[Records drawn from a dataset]
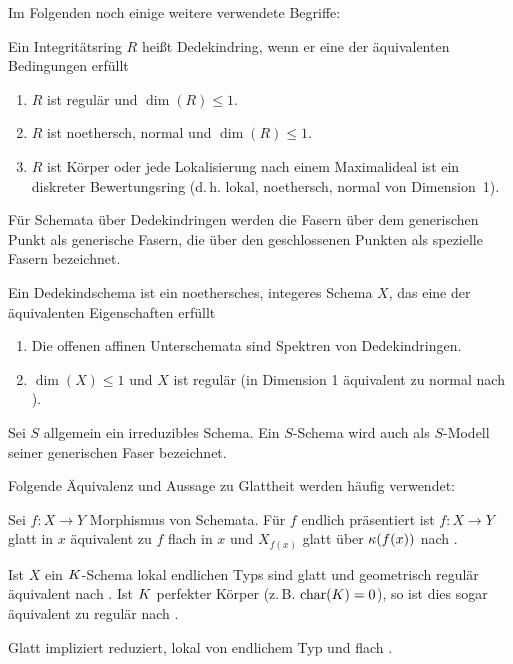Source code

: Im Folgenden noch einige weitere verwendete Begriffe:

\begin{Definition}[Dedekindring]\label{def:dedekindring}
  Ein Integritätsring $R$ heißt Dedekindring, wenn er eine der
  äquivalenten Bedingungen erfüllt
  \begin{enumerate}[label=(\roman*)]
  \item $R$ ist regulär und $\dim(R)\leq 1$.
  \item $R$ ist noethersch, normal und $\dim(R)\leq 1$.
  \item $R$ ist Körper oder
    jede Lokalisierung nach einem Maximalideal ist ein diskreter
    Bewertungsring
    (d.\,h. lokal, noethersch, normal von Dimension~1).
  \end{enumerate}
\end{Definition}
Für Schemata über Dedekindringen werden die Fasern über dem
generischen Punkt als generische Fasern, die über den geschlossenen
Punkten als spezielle Fasern bezeichnet.
\begin{Definition}[Dedekindschema]
  Ein Dedekindschema ist ein noethersches, integeres Schema $X$, das
  eine der äquivalenten Eigenschaften erfüllt
  \begin{enumerate}[label=(\roman*)]
  \item Die offenen affinen Unterschemata sind Spektren von Dedekindringen.
  \item $\dim(X)\leq 1$ und $X$ ist regulär
    (in Dimension 1 äquivalent zu normal nach
    \cite[Corollary 6.39, Proposition 6.40]{wedhorn}).
  \end{enumerate}
\end{Definition}
Sei $S$ allgemein ein irreduzibles Schema. Ein $S$-Schema wird auch als
$S$-Modell seiner generischen Faser bezeichnet.

Folgende Äquivalenz und Aussage zu Glattheit werden häufig verwendet:
\begin{Bemerkung}\label{thm:eigglatt}
  Sei $f\colon X\to Y$ Morphismus von Schemata.
  Für $f$ endlich präsentiert ist $f\colon X\to Y $ glatt in $x$
  äquivalent zu $f$ flach in $x$ und $X_{f(x)}$ glatt über $\kappa(f(x))$ nach
  \cite[8.5, Proposition 17]{bosch}.
  
  Ist $X$ ein $K$-Schema lokal endlichen Typs sind glatt und
  geometrisch regulär äquivalent nach \cite[Corollary 6.32]{wedhorn}.
  Ist $K$ perfekter Körper (z.\,B. $\operatorname{char}(K)=0$), so ist dies sogar
  äquivalent zu regulär nach \cite[Remark 6.33]{wedhorn}.
    
  Glatt impliziert reduziert, lokal von endlichem Typ und flach
  \cite[für flach s.][Theorem 14.22]{wedhorn}.
\end{Bemerkung}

> TRY IT
Your copy should match every record exactly and contain no pictures.

> ANSWER TO THE EXERCISE
Source code

: Im Folgenden noch einige weitere verwendete Begriffe:

\begin{Definition}[Dedekindring]\label{def:dedekindring}
  Ein Integritätsring $R$ heißt Dedekindring, wenn er eine der
  äquivalenten Bedingungen erfüllt
  \begin{enumerate}[label=(\roman*)]
  \item $R$ ist regulär und $\dim(R)\leq 1$.
  \item $R$ ist noethersch, normal und $\dim(R)\leq 1$.
  \item $R$ ist Körper oder
    jede Lokalisierung nach einem Maximalideal ist ein diskreter
    Bewertungsring
    (d.\,h. lokal, noethersch, normal von Dimension~1).
  \end{enumerate}
\end{Definition}
Für Schemata über Dedekindringen werden die Fasern über dem
generischen Punkt als generische Fasern, die über den geschlossenen
Punkten als spezielle Fasern bezeichnet.
\begin{Definition}[Dedekindschema]
  Ein Dedekindschema ist ein noethersches, integeres Schema $X$, das
  eine der äquivalenten Eigenschaften erfüllt
  \begin{enumerate}[label=(\roman*)]
  \item Die offenen affinen Unterschemata sind Spektren von Dedekindringen.
  \item $\dim(X)\leq 1$ und $X$ ist regulär
    (in Dimension 1 äquivalent zu normal nach
    \cite[Corollary 6.39, Proposition 6.40]{wedhorn}).
  \end{enumerate}
\end{Definition}
Sei $S$ allgemein ein irreduzibles Schema. Ein $S$-Schema wird auch als
$S$-Modell seiner generischen Faser bezeichnet.

Folgende Äquivalenz und Aussage zu Glattheit werden häufig verwendet:
\begin{Bemerkung}\label{thm:eigglatt}
  Sei $f\colon X\to Y$ Morphismus von Schemata.
  Für $f$ endlich präsentiert ist $f\colon X\to Y $ glatt in $x$
  äquivalent zu $f$ flach in $x$ und $X_{f(x)}$ glatt über $\kappa(f(x))$ nach
  \cite[8.5, Proposition 17]{bosch}.
  
  Ist $X$ ein $K$-Schema lokal endlichen Typs sind glatt und
  geometrisch regulär äquivalent nach \cite[Corollary 6.32]{wedhorn}.
  Ist $K$ perfekter Körper (z.\,B. $\operatorname{char}(K)=0$), so ist dies sogar
  äquivalent zu regulär nach \cite[Remark 6.33]{wedhorn}.
    
  Glatt impliziert reduziert, lokal von endlichem Typ und flach
  \cite[für flach s.][Theorem 14.22]{wedhorn}.
\end{Bemerkung}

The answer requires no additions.